→ Problem details
Look below for the line containing "### Installation of TeXLive or MikTeX"; from there through the line containing "##### Windows", both lines included, please set down each line exactly and nothing else.

[Source texts of formatted documents]
================
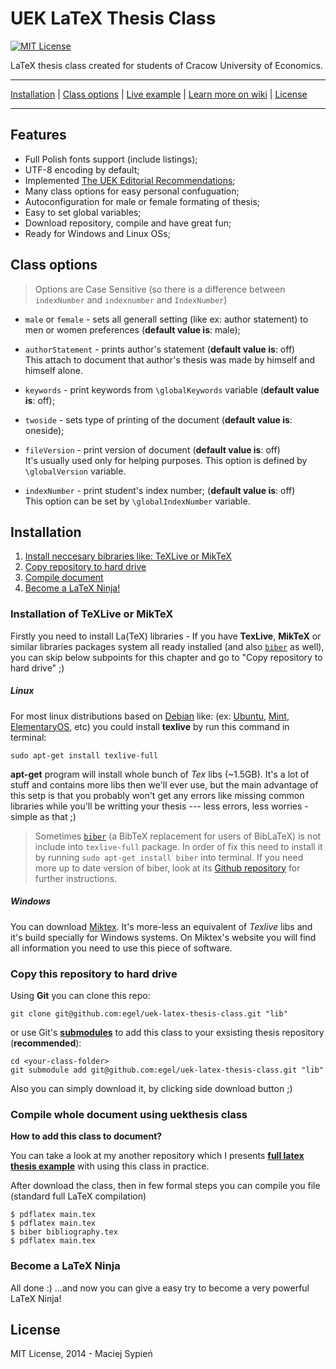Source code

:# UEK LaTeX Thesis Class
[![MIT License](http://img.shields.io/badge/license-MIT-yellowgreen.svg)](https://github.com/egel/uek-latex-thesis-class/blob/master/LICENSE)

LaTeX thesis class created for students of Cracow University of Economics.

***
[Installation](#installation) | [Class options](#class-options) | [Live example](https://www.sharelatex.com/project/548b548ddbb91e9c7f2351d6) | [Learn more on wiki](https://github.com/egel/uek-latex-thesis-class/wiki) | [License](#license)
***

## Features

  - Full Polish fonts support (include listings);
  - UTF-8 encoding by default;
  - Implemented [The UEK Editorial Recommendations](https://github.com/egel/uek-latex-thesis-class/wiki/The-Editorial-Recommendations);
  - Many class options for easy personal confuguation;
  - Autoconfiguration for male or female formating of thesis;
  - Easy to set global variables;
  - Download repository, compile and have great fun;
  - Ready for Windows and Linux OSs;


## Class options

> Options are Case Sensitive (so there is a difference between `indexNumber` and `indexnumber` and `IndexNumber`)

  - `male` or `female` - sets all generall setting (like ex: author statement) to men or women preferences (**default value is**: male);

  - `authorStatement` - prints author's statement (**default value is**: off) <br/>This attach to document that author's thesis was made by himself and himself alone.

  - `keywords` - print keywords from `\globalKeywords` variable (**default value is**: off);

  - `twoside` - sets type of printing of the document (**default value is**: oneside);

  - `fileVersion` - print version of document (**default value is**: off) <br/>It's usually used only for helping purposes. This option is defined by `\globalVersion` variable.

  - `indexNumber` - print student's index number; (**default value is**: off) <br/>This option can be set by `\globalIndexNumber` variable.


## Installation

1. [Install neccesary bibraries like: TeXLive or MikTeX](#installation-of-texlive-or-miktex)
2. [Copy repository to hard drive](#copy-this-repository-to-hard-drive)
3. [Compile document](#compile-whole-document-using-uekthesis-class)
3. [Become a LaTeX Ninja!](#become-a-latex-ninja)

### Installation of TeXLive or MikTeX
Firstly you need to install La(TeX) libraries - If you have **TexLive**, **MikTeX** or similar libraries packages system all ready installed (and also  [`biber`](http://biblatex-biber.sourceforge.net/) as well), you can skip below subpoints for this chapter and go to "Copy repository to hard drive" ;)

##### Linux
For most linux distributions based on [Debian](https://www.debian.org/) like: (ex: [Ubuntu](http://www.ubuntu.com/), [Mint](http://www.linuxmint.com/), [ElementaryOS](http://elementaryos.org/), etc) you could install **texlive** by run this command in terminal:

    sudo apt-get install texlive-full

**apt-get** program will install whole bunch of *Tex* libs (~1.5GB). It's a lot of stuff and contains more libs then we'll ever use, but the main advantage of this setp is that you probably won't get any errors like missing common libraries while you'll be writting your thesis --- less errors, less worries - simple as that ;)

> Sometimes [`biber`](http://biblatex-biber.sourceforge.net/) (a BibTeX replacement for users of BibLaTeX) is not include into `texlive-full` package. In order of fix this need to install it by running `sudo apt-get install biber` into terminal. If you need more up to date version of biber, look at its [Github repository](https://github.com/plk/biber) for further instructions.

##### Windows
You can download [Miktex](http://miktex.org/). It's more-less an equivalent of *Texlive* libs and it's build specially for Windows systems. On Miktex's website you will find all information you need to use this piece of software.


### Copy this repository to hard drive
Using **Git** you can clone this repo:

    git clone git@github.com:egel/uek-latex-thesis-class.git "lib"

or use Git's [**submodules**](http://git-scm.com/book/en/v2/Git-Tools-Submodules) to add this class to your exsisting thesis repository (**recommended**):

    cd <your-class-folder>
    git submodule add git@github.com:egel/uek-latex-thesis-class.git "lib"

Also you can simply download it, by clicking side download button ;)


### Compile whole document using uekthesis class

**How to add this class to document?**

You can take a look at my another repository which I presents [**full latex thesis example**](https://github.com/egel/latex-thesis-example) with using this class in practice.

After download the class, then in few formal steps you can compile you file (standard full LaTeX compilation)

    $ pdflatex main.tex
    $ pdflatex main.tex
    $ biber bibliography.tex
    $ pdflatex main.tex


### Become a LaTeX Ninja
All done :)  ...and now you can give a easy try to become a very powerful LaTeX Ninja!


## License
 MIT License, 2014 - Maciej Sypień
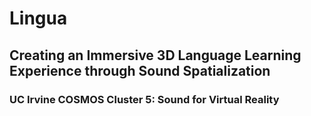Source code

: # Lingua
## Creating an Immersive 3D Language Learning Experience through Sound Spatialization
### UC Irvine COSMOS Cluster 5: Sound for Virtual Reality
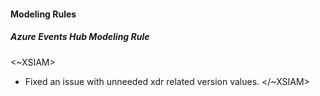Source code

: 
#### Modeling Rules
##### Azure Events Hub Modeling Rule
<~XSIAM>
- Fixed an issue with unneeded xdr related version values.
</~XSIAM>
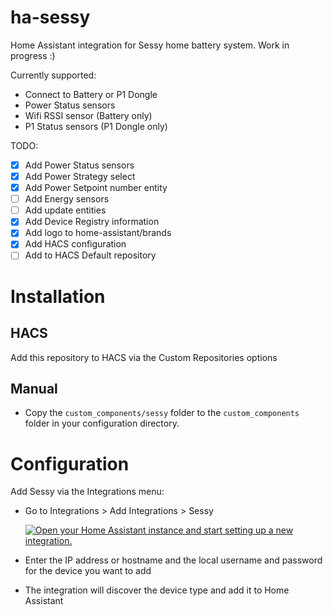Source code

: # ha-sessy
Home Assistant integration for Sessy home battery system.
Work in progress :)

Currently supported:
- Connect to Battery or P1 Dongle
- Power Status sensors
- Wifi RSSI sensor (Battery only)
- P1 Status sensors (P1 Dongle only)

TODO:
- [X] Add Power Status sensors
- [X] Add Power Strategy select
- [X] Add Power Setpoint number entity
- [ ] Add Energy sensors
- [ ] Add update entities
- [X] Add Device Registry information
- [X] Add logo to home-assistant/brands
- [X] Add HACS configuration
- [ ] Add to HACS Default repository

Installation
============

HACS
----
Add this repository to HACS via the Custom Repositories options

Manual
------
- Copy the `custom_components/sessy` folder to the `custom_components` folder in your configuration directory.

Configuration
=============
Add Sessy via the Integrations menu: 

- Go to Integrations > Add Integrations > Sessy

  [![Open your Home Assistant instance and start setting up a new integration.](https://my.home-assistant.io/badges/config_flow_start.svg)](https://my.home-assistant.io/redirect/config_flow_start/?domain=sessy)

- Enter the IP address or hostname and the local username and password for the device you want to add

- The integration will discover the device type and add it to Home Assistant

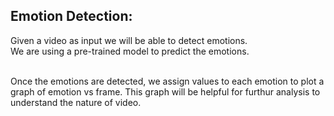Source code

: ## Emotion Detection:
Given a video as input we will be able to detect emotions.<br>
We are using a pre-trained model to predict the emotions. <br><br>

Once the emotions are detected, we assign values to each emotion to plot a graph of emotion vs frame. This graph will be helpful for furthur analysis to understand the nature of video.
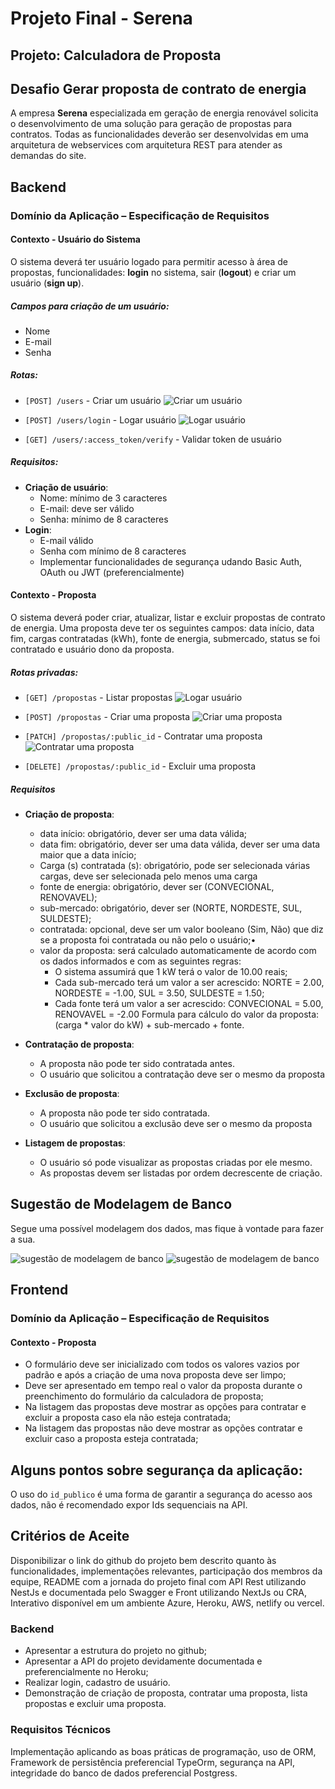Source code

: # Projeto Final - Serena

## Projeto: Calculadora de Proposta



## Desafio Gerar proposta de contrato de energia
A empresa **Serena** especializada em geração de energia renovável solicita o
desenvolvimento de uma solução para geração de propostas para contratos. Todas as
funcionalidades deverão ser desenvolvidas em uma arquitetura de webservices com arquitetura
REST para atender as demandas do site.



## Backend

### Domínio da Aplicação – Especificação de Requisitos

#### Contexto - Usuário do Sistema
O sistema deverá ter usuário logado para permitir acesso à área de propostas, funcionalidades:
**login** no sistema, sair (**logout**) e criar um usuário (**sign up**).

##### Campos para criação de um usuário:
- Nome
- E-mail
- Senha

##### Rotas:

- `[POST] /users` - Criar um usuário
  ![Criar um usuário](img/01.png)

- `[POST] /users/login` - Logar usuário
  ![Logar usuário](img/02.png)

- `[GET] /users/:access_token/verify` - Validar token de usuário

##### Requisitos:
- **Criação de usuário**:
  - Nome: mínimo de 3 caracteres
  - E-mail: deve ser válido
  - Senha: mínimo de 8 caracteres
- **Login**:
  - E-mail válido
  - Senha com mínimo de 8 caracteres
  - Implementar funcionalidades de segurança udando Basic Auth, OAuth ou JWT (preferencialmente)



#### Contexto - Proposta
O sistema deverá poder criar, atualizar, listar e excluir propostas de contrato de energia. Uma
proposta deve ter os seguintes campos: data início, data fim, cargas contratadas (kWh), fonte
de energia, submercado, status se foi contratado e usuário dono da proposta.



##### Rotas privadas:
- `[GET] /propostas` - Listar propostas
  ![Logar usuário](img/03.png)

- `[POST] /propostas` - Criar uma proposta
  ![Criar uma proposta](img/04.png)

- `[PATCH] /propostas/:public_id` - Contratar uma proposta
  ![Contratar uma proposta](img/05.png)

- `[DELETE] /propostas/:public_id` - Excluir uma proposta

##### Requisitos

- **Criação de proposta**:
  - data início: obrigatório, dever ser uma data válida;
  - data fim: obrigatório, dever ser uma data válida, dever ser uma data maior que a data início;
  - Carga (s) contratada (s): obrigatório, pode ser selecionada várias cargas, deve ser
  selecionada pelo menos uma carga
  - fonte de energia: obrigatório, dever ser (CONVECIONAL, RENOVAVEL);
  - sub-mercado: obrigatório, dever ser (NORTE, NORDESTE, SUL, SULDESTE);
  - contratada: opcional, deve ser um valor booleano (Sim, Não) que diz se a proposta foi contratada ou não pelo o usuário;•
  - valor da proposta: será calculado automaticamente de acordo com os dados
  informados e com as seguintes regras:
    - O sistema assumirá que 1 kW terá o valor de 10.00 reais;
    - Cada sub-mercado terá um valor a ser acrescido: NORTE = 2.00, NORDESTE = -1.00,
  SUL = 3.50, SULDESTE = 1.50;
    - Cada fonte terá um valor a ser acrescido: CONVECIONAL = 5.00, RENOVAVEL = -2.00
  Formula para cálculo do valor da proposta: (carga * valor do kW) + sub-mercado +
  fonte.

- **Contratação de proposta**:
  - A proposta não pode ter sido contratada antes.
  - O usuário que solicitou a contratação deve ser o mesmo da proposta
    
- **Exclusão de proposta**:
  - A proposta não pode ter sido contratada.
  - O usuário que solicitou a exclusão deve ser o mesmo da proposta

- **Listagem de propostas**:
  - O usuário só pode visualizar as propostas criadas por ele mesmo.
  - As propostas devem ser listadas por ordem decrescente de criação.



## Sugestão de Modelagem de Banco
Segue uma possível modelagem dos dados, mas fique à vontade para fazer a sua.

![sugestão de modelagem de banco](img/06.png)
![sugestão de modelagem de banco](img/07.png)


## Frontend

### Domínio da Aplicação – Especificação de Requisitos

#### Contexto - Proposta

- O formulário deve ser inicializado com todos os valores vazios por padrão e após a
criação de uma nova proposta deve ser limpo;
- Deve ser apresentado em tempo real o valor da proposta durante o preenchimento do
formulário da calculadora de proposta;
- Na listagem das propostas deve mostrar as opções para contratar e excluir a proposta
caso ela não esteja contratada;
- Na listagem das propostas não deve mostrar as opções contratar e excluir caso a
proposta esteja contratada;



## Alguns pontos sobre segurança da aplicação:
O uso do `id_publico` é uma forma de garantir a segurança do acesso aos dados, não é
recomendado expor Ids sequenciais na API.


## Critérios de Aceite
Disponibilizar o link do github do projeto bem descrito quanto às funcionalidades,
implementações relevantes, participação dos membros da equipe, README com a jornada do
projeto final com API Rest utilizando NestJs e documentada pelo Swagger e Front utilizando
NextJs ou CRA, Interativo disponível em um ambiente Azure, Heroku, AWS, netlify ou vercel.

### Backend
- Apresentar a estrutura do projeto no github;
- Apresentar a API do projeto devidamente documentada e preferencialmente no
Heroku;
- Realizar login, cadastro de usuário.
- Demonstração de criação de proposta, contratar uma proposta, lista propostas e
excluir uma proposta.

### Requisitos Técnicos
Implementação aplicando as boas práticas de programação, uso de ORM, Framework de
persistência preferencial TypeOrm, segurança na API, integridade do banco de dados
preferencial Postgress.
================
→ Exercise response
### Installation of TeXLive or MikTeX
Firstly you need to install La(TeX) libraries - If you have **TexLive**, **MikTeX** or similar libraries packages system all ready installed (and also  [`biber`](http://biblatex-biber.sourceforge.net/) as well), you can skip below subpoints for this chapter and go to "Copy repository to hard drive" ;)

##### Linux
For most linux distributions based on [Debian](https://www.debian.org/) like: (ex: [Ubuntu](http://www.ubuntu.com/), [Mint](http://www.linuxmint.com/), [ElementaryOS](http://elementaryos.org/), etc) you could install **texlive** by run this command in terminal:

    sudo apt-get install texlive-full

**apt-get** program will install whole bunch of *Tex* libs (~1.5GB). It's a lot of stuff and contains more libs then we'll ever use, but the main advantage of this setp is that you probably won't get any errors like missing common libraries while you'll be writting your thesis --- less errors, less worries - simple as that ;)

> Sometimes [`biber`](http://biblatex-biber.sourceforge.net/) (a BibTeX replacement for users of BibLaTeX) is not include into `texlive-full` package. In order of fix this need to install it by running `sudo apt-get install biber` into terminal. If you need more up to date version of biber, look at its [Github repository](https://github.com/plk/biber) for further instructions.

##### Windows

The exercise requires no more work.